## TASK OBJECTIVE
Retype all of the data word for word, without pictures.

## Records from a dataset
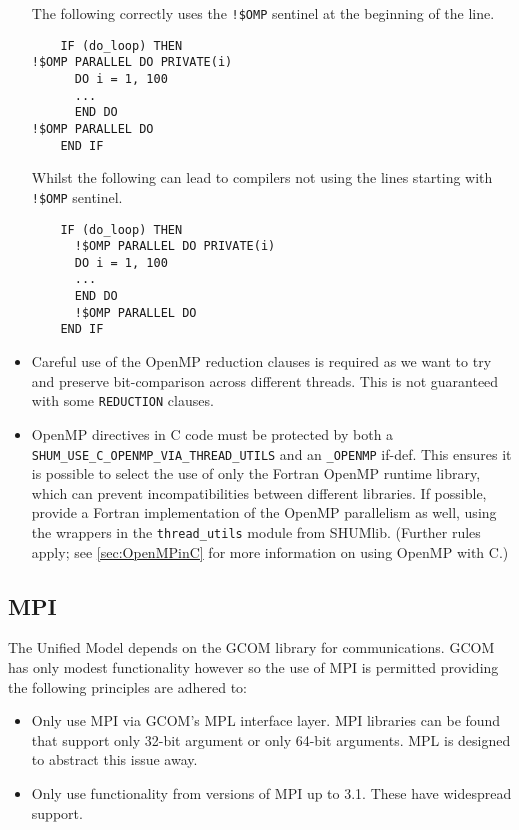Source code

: \begin{itemize}
The following correctly uses the \verb|!$OMP| sentinel at the beginning of the line.
\begin{verbatim}
    IF (do_loop) THEN
!$OMP PARALLEL DO PRIVATE(i)
      DO i = 1, 100
      ...
      END DO
!$OMP PARALLEL DO
    END IF
\end{verbatim}

Whilst the following can lead to compilers not using the lines starting with \verb|!$OMP| sentinel. \nopagebreak[4]
\begin{verbatim}
    IF (do_loop) THEN
      !$OMP PARALLEL DO PRIVATE(i)
      DO i = 1, 100
      ...
      END DO
      !$OMP PARALLEL DO
    END IF
\end{verbatim}
\item Careful use of the OpenMP reduction clauses is required as
we want to try and preserve bit-comparison across different threads.  This is not guaranteed with some \verb|REDUCTION| clauses.

\item OpenMP directives in C code must be protected by both a \verb|SHUM_USE_C_OPENMP_VIA_THREAD_UTILS| and an \verb|_OPENMP| if-def.
This ensures it is possible to select the use of only the Fortran OpenMP runtime library, which can prevent incompatibilities between different libraries.
If possible, provide a Fortran implementation of the OpenMP parallelism as well, using the wrappers in the \verb|thread_utils| module from SHUMlib.
(Further rules apply; see \ref{sec:OpenMPinC} for more information on using OpenMP with C.)

\end{itemize}


\subsection{MPI}\label{sec:mpi}
The Unified Model depends on the GCOM library for communications. GCOM has
only modest functionality however so the use of MPI is permitted providing
the following principles are adhered to:

\begin{itemize}
\item Only use MPI via GCOM's MPL interface layer. MPI libraries can be
found that support only 32-bit argument or only 64-bit arguments. MPL is
designed to abstract this issue away.
\item Only use functionality from versions of MPI up to 3.1. These have
widespread support.
\end{itemize}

## SOLUTION FOR THIS TASK
Source code

: \begin{itemize}
The following correctly uses the \verb|!$OMP| sentinel at the beginning of the line.
\begin{verbatim}
    IF (do_loop) THEN
!$OMP PARALLEL DO PRIVATE(i)
      DO i = 1, 100
      ...
      END DO
!$OMP PARALLEL DO
    END IF
\end{verbatim}

Whilst the following can lead to compilers not using the lines starting with \verb|!$OMP| sentinel. \nopagebreak[4]
\begin{verbatim}
    IF (do_loop) THEN
      !$OMP PARALLEL DO PRIVATE(i)
      DO i = 1, 100
      ...
      END DO
      !$OMP PARALLEL DO
    END IF
\end{verbatim}
\item Careful use of the OpenMP reduction clauses is required as
we want to try and preserve bit-comparison across different threads.  This is not guaranteed with some \verb|REDUCTION| clauses.

\item OpenMP directives in C code must be protected by both a \verb|SHUM_USE_C_OPENMP_VIA_THREAD_UTILS| and an \verb|_OPENMP| if-def.
This ensures it is possible to select the use of only the Fortran OpenMP runtime library, which can prevent incompatibilities between different libraries.
If possible, provide a Fortran implementation of the OpenMP parallelism as well, using the wrappers in the \verb|thread_utils| module from SHUMlib.
(Further rules apply; see \ref{sec:OpenMPinC} for more information on using OpenMP with C.)

\end{itemize}


\subsection{MPI}\label{sec:mpi}
The Unified Model depends on the GCOM library for communications. GCOM has
only modest functionality however so the use of MPI is permitted providing
the following principles are adhered to:

\begin{itemize}
\item Only use MPI via GCOM's MPL interface layer. MPI libraries can be
found that support only 32-bit argument or only 64-bit arguments. MPL is
designed to abstract this issue away.
\item Only use functionality from versions of MPI up to 3.1. These have
widespread support.
\end{itemize}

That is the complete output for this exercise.